What to work on
Please print all the lines below exactly as they are written.

Supplied records
^^^^
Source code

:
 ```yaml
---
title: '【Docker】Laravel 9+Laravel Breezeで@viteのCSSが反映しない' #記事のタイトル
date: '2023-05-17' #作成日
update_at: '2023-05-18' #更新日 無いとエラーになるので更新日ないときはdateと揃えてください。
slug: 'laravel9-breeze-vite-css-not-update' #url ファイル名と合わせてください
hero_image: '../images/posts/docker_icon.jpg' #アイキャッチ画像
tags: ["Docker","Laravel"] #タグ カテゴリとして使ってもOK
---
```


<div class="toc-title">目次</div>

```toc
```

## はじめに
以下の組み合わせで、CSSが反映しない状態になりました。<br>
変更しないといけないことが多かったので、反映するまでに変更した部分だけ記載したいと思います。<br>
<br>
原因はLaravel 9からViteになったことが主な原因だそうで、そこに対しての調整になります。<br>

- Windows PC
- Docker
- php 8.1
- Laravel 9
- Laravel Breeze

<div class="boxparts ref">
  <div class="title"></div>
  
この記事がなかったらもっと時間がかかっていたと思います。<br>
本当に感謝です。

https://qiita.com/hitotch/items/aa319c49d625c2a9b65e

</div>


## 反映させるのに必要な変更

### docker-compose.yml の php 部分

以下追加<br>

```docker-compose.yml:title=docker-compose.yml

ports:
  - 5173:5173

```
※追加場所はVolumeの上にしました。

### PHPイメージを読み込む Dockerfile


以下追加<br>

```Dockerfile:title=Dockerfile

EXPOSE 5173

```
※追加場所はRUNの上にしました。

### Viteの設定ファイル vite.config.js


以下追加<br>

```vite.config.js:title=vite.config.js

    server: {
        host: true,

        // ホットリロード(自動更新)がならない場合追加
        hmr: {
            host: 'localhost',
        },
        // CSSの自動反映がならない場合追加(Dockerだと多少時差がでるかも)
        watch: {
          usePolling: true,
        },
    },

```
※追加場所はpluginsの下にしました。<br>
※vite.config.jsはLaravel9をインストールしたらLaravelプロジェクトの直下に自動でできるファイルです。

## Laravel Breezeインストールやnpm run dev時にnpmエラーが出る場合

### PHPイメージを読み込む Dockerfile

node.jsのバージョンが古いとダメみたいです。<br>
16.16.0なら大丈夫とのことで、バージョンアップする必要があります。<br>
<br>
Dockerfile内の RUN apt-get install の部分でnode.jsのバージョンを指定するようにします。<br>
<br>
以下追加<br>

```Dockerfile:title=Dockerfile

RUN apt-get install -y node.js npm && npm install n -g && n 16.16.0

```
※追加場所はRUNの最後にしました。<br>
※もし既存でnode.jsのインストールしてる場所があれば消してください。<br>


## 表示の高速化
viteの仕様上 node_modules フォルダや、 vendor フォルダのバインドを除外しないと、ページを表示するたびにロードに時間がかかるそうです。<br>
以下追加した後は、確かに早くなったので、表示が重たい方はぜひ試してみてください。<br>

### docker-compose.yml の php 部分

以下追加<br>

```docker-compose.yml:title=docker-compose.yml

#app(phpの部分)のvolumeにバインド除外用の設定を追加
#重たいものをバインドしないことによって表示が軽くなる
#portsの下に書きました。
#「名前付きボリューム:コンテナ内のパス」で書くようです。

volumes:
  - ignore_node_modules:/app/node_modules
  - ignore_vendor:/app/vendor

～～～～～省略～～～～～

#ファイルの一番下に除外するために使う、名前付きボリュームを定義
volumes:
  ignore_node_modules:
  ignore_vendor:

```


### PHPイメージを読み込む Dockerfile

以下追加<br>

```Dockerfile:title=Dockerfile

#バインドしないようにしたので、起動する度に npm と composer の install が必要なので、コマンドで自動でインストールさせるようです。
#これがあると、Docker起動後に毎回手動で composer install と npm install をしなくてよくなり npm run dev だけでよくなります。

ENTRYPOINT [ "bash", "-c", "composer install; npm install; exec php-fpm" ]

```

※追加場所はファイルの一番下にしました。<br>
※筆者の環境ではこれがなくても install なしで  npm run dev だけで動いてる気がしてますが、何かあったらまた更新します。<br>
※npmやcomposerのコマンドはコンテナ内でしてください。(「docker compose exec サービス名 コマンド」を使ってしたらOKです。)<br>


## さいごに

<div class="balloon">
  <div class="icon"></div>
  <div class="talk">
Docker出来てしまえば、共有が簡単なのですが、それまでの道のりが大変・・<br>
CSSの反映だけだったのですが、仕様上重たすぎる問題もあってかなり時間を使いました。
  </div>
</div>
^^^^
Completed exercise
Source code

:
 ```yaml
---
title: '【Docker】Laravel 9+Laravel Breezeで@viteのCSSが反映しない' #記事のタイトル
date: '2023-05-17' #作成日
update_at: '2023-05-18' #更新日 無いとエラーになるので更新日ないときはdateと揃えてください。
slug: 'laravel9-breeze-vite-css-not-update' #url ファイル名と合わせてください
hero_image: '../images/posts/docker_icon.jpg' #アイキャッチ画像
tags: ["Docker","Laravel"] #タグ カテゴリとして使ってもOK
---
```


<div class="toc-title">目次</div>

```toc
```

## はじめに
以下の組み合わせで、CSSが反映しない状態になりました。<br>
変更しないといけないことが多かったので、反映するまでに変更した部分だけ記載したいと思います。<br>
<br>
原因はLaravel 9からViteになったことが主な原因だそうで、そこに対しての調整になります。<br>

- Windows PC
- Docker
- php 8.1
- Laravel 9
- Laravel Breeze

<div class="boxparts ref">
  <div class="title"></div>
  
この記事がなかったらもっと時間がかかっていたと思います。<br>
本当に感謝です。

https://qiita.com/hitotch/items/aa319c49d625c2a9b65e

</div>


## 反映させるのに必要な変更

### docker-compose.yml の php 部分

以下追加<br>

```docker-compose.yml:title=docker-compose.yml

ports:
  - 5173:5173

```
※追加場所はVolumeの上にしました。

### PHPイメージを読み込む Dockerfile


以下追加<br>

```Dockerfile:title=Dockerfile

EXPOSE 5173

```
※追加場所はRUNの上にしました。

### Viteの設定ファイル vite.config.js


以下追加<br>

```vite.config.js:title=vite.config.js

    server: {
        host: true,

        // ホットリロード(自動更新)がならない場合追加
        hmr: {
            host: 'localhost',
        },
        // CSSの自動反映がならない場合追加(Dockerだと多少時差がでるかも)
        watch: {
          usePolling: true,
        },
    },

```
※追加場所はpluginsの下にしました。<br>
※vite.config.jsはLaravel9をインストールしたらLaravelプロジェクトの直下に自動でできるファイルです。

## Laravel Breezeインストールやnpm run dev時にnpmエラーが出る場合

### PHPイメージを読み込む Dockerfile

node.jsのバージョンが古いとダメみたいです。<br>
16.16.0なら大丈夫とのことで、バージョンアップする必要があります。<br>
<br>
Dockerfile内の RUN apt-get install の部分でnode.jsのバージョンを指定するようにします。<br>
<br>
以下追加<br>

```Dockerfile:title=Dockerfile

RUN apt-get install -y node.js npm && npm install n -g && n 16.16.0

```
※追加場所はRUNの最後にしました。<br>
※もし既存でnode.jsのインストールしてる場所があれば消してください。<br>


## 表示の高速化
viteの仕様上 node_modules フォルダや、 vendor フォルダのバインドを除外しないと、ページを表示するたびにロードに時間がかかるそうです。<br>
以下追加した後は、確かに早くなったので、表示が重たい方はぜひ試してみてください。<br>

### docker-compose.yml の php 部分

以下追加<br>

```docker-compose.yml:title=docker-compose.yml

#app(phpの部分)のvolumeにバインド除外用の設定を追加
#重たいものをバインドしないことによって表示が軽くなる
#portsの下に書きました。
#「名前付きボリューム:コンテナ内のパス」で書くようです。

volumes:
  - ignore_node_modules:/app/node_modules
  - ignore_vendor:/app/vendor

～～～～～省略～～～～～

#ファイルの一番下に除外するために使う、名前付きボリュームを定義
volumes:
  ignore_node_modules:
  ignore_vendor:

```


### PHPイメージを読み込む Dockerfile

以下追加<br>

```Dockerfile:title=Dockerfile

#バインドしないようにしたので、起動する度に npm と composer の install が必要なので、コマンドで自動でインストールさせるようです。
#これがあると、Docker起動後に毎回手動で composer install と npm install をしなくてよくなり npm run dev だけでよくなります。

ENTRYPOINT [ "bash", "-c", "composer install; npm install; exec php-fpm" ]

```

※追加場所はファイルの一番下にしました。<br>
※筆者の環境ではこれがなくても install なしで  npm run dev だけで動いてる気がしてますが、何かあったらまた更新します。<br>
※npmやcomposerのコマンドはコンテナ内でしてください。(「docker compose exec サービス名 コマンド」を使ってしたらOKです。)<br>


## さいごに

<div class="balloon">
  <div class="icon"></div>
  <div class="talk">
Docker出来てしまえば、共有が簡単なのですが、それまでの道のりが大変・・<br>
CSSの反映だけだったのですが、仕様上重たすぎる問題もあってかなり時間を使いました。
  </div>
</div>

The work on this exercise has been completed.